SSO Implementation

We configure AWS IAM Identity Center (formerly AWS SSO) to federate your IdP (Okta, Azure AD, Google Workspace) with all AWS accounts. Permission sets map IdP groups to IAM roles across your AWS Organization. Engineers authenticate through the SSO portal and assume roles in specific accounts — no IAM users, no long-lived access keys, no shared credentials. Session duration is configured per permission set: 1 hour for production admin, 8 hours for developer access.

We configure Kubernetes API server to authenticate via OIDC from your identity provider. Users run kubectl with tokens from the IdP — no static kubeconfig credentials. RBAC ClusterRoles and RoleBindings map IdP groups to Kubernetes permissions. Token refresh is handled transparently by kubelogin or the OIDC plugin. Service accounts for CI/CD use short-lived tokens from the projected service account token volume. No long-lived Kubernetes credentials exist.
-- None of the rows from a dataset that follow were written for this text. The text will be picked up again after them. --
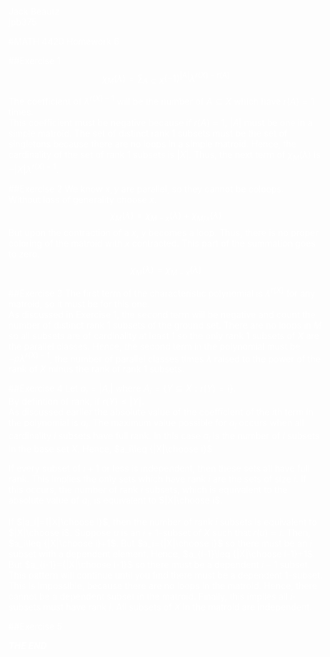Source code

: <font color = white>

Jack Beautz  
jpb375  

#MATH 4420 Homework 6

##Exercise 1
$$\chi_M (\lambda) = \sum_{A\subseteq X} (-1)^{|A|}\lambda^{r(X)-r(A)}$$

The coefficient of $\lambda^{r(X)-1}$ will be the number of $A\subseteq X$ which have $r(A)=1$ times.  
This coefficient must be negative because if $r(A)=1$, $|A|$ must be one in a simple matroid.
The set of distinct rank 1 subsets must be the set of singletons because there are no loops in a simple matroid. Hence, the cardinality of the set of rank 1 subsets is $|X|$. Thus, the next term of $\chi_M(\lambda)$ is $-|X|\lambda^{r(X)-1}$.  


##Exercise 2
We know $x,y$ are parallel, so they cannot be coloops.  
Without loss of generality choose $x$.
$$\chi_M(\lambda)=\chi_{M-x}(\lambda)+\chi_{M/x}(\lambda)$$
But upon the contraction of a $x$, $y$ becomes a loop. Thus, there is no proper coloring of the matroid with $x$ contracted. This part of the summation goes to zero.  
$$\chi_M(\lambda)=\chi_{M-x}(\lambda)$$

##Exercise 3
The first term of the characteristic polynomial is $\lambda^{r(X)}$ for any matroid, so it must be for this one.  
As discussed in Exercise 1, the second term will be negative and count the number of distinct rank 1 subsets of the ground set.  There are no loops in $M$ so all subsets are of cardinality at least 1 so the only rank 1 subsets of $X$ are the parallel classes. Hence, the second term in the polynomial must be $-p\lambda^{r(X)-1}$, the number of parallel classes times $\lambda$ raised to the power of the rank of $X$ minus the rank of rank 1 subsets.  

##Exercise 4
Let $a_i=|A_i|$ where $A_i = \{Y\subseteq X: r(Y)=i\}$.  
By defintion of rank, if $r(Y)\leq |Y|$.  
As discussed earlier the absolute value of the coefficient of the $i$th term in the polynomial is $a_i$. The maximum value possible for $a_i$ occurs when all cardinality $i$ subsets have full rank.  In this case $a_i$ is the number of $i$ subsets in the base set $X$. Hence, $a_i\leq {|X|\choose i}$

If every subset of $i+1$ or less is independent, then these sets all have full rank. This implies the only sets which have rank $i$ are the sets of size $i$. If this occurs, the number of rank $i$ subsets, which is equivalent to the absolute value of $a_i$, is equivalent to $|X|\choose i$.  

If $|a_i|={|X|\choose i}$, then the number of rank $i$ subsets is equivalent to $|X|\choose i$. Suppose $u$ is an $i+1$-subset of $X$ such that $r(u)=i$. Then, $a_i\leq {|X|\choose i}+1$. But $a_i={|X|\choose i}$ so there must be an $i$ subset with a dependent element. Hence, $a_{i-1}\leq {|X|\choose i-1}+1$. But $a_{i-1}={|X|\choose i-1}$ so there must be a dependent $i-1$ subset. This pattern will continue until you find there must be a dependent $1$-subset. This is impossible, because there are no loops in the matroid. Hence, there cannot be a dependent subset in the matroid. Finally, this implies all $i$-subsets must have rank $i$. All subsets of $X$ in the matroid are independent.  


##Exercise 5






***THE END***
We integrate your IdP with all SaaS tools via SAML or OIDC: GitHub Enterprise, GitLab, Datadog, PagerDuty, Jira, Confluence, and your internal applications. SCIM provisioning automatically creates and removes accounts based on IdP group membership. Each integration includes: SSO configuration, group mapping, SCIM provisioning (where supported), and MFA policy enforcement. The result: one login, consistent access controls, and automated provisioning across all tools.

SSO creates a dependency on the identity provider. We implement break-glass procedures for IdP outages: emergency admin accounts stored in a physical safe or secure password manager with multi-party access, documented procedures for authenticating during SSO outage, and monitoring that detects IdP availability issues. Break-glass accounts are tested quarterly and their usage triggers alerts. The goal: SSO for daily operations, tested fallback for emergencies.